3. Do not change the title (i.e. file name) of this notebook.

4. Make sure that you save your work (in the menubar, select _File_ → _Save and CheckPoint_)

5. You are allowed to submit an assignment multiple times, but only the most recent submission will be graded.

# Problem 3. Multiple Variable Linear Regression

In this problem, we will use statsmodels to fit a multiple variable linear regression model that predicts `AirTime` from `Distance` and `DepDelay`.

In [None]:
import numpy as np
import pandas as pd
import matplotlib as mpl
import matplotlib.pyplot as plt

import seaborn as sns
import statsmodels.api as sm
import statsmodels.formula.api as smf
from sklearn.metrics import mean_squared_error

# tools for testing
from nose.tools import assert_is_instance, assert_almost_equal
from numpy.testing import assert_array_almost_equal

In [Problem 1](https://github.com/UI-DataScience/accy571-fa16/blob/master/Week5/assignments/Problem_1_Seaborn_Linear_Regression.ipynb) and [Problem 2](https://github.com/UI-DataScience/accy571-fa16/blob/master/Week5/assignments/Problem_2_Statsmodels_Linear_Regression.ipynb), we have used all of our data to fit a model, and made predictions on the same data.

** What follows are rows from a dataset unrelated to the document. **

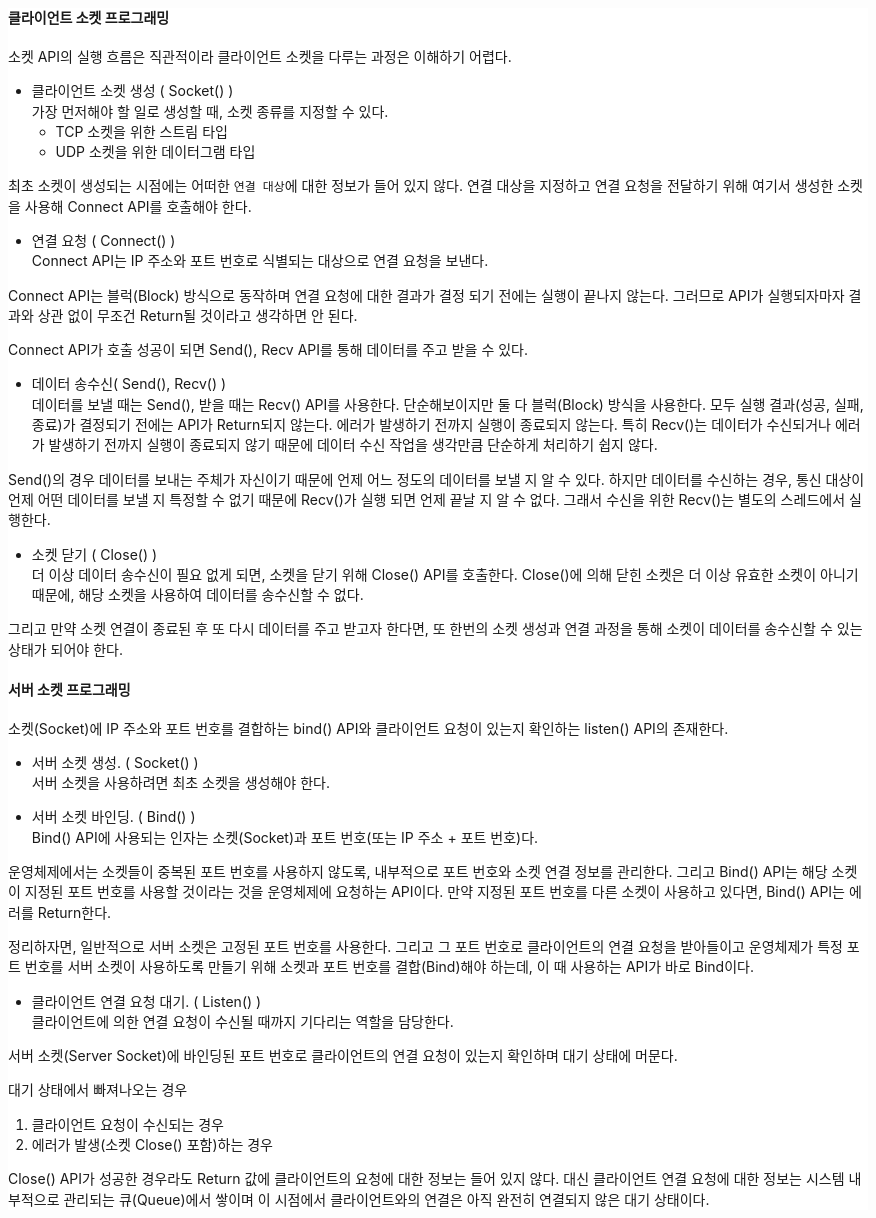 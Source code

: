 #### 클라이언트 소켓 프로그래밍
소켓 API의 실행 흐름은 직관적이라 클라이언트 소켓을 다루는 과정은 이해하기 어렵다.   

* 클라이언트 소켓 생성 ( Socket() )   
가장 먼저해야 할 일로 생성할 때, 소켓 종류를 지정할 수 있다.
  * TCP 소켓을 위한 스트림 타입
  * UDP 소켓을 위한 데이터그램 타입   

최초 소켓이 생성되는 시점에는 어떠한 ```연결 대상```에 대한 정보가 들어 있지 않다. 연결 대상을 지정하고 연결 요청을 전달하기 위해 여기서 생성한 소켓을 사용해 Connect API를 호출해야 한다.   

* 연결 요청 ( Connect() )   
Connect API는 IP 주소와 포트 번호로 식별되는 대상으로 연결 요청을 보낸다.   

Connect API는 블럭(Block) 방식으로 동작하며 연결 요청에 대한 결과가 결정 되기 전에는 실행이 끝나지 않는다. 그러므로 API가 실행되자마자 결과와 상관 없이 무조건 Return될 것이라고 생각하면 안 된다.   

Connect API가 호출 성공이 되면 Send(), Recv API를 통해 데이터를 주고 받을 수 있다.   

* 데이터 송수신( Send(), Recv() )   
데이터를 보낼 때는 Send(), 받을 때는 Recv() API를 사용한다. 단순해보이지만 둘 다 블럭(Block) 방식을 사용한다. 모두 실행 결과(성공, 실패, 종료)가 결정되기 전에는 API가 Return되지 않는다. 에러가 발생하기 전까지 실행이 종료되지 않는다. 특히 Recv()는 데이터가 수신되거나 에러가 발생하기 전까지 실행이 종료되지 않기 때문에 데이터 수신 작업을 생각만큼 단순하게 처리하기 쉽지 않다.   

Send()의 경우 데이터를 보내는 주체가 자신이기 때문에 언제 어느 정도의 데이터를 보낼 지 알 수 있다. 하지만 데이터를 수신하는 경우, 통신 대상이 언제 어떤 데이터를 보낼 지 특정할 수 없기 때문에 Recv()가 실행 되면 언제 끝날 지 알 수 없다. 그래서 수신을 위한 Recv()는 별도의 스레드에서 실행한다.   

* 소켓 닫기 ( Close() )   
더 이상 데이터 송수신이 필요 없게 되면, 소켓을 닫기 위해 Close() API를 호출한다. Close()에 의해 닫힌 소켓은 더 이상 유효한 소켓이 아니기 때문에, 해당 소켓을 사용하여 데이터를 송수신할 수 없다.   

그리고 만약 소켓 연결이 종료된 후 또 다시 데이터를 주고 받고자 한다면, 또 한번의 소켓 생성과 연결 과정을 통해 소켓이 데이터를 송수신할 수 있는 상태가 되어야 한다.   

#### 서버 소켓 프로그래밍
소켓(Socket)에 IP 주소와 포트 번호를 결합하는 bind() API와 클라이언트 요청이 있는지 확인하는 listen() API의 존재한다.   

* 서버 소켓 생성. ( Socket() )   
서버 소켓을 사용하려면 최초 소켓을 생성해야 한다.   

* 서버 소켓 바인딩. ( Bind() )   
Bind() API에 사용되는 인자는 소켓(Socket)과 포트 번호(또는 IP 주소 + 포트 번호)다.   

운영체제에서는 소켓들이 중복된 포트 번호를 사용하지 않도록, 내부적으로 포트 번호와 소켓 연결 정보를 관리한다. 그리고 Bind() API는 해당 소켓이 지정된 포트 번호를 사용할 것이라는 것을 운영체제에 요청하는 API이다. 만약 지정된 포트 번호를 다른 소켓이 사용하고 있다면, Bind() API는 에러를 Return한다.   

정리하자면, 일반적으로 서버 소켓은 고정된 포트 번호를 사용한다. 그리고 그 포트 번호로 클라이언트의 연결 요청을 받아들이고 운영체제가 특정 포트 번호를 서버 소켓이 사용하도록 만들기 위해 소켓과 포트 번호를 결합(Bind)해야 하는데, 이 때 사용하는 API가 바로 Bind이다.   

* 클라이언트 연결 요청 대기. ( Listen() )   
클라이언트에 의한 연결 요청이 수신될 때까지 기다리는 역할을 담당한다.   

서버 소켓(Server Socket)에 바인딩된 포트 번호로 클라이언트의 연결 요청이 있는지 확인하며 대기 상태에 머문다.   

대기 상태에서 빠져나오는 경우   
1. 클라이언트 요청이 수신되는 경우   
2. 에러가 발생(소켓 Close() 포함)하는 경우   

Close() API가 성공한 경우라도 Return 값에 클라이언트의 요청에 대한 정보는 들어 있지 않다. 대신 클라이언트 연결 요청에 대한 정보는 시스템 내부적으로 관리되는 큐(Queue)에서 쌓이며 이 시점에서 클라이언트와의 연결은 아직 완전히 연결되지 않은 대기 상태이다.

Often, we want to perform [cross-validation](https://en.wikipedia.org/wiki/Cross-validation_(statistics) (see the [Introduction to Regression](https://github.com/UI-DataScience/accy571-fa16/blob/master/Week5/notebooks/intro2regress.ipynb) notebook). In cross-validation, we use a training set to fit a model, and use a separate test set to quantify the quality of a particular fit.

Suppose, in addition to the data from 20 flights (which we will use as training data to fit a model), we are given data from 10 more flights (which we will use as testing data to quantify the quality of the fit).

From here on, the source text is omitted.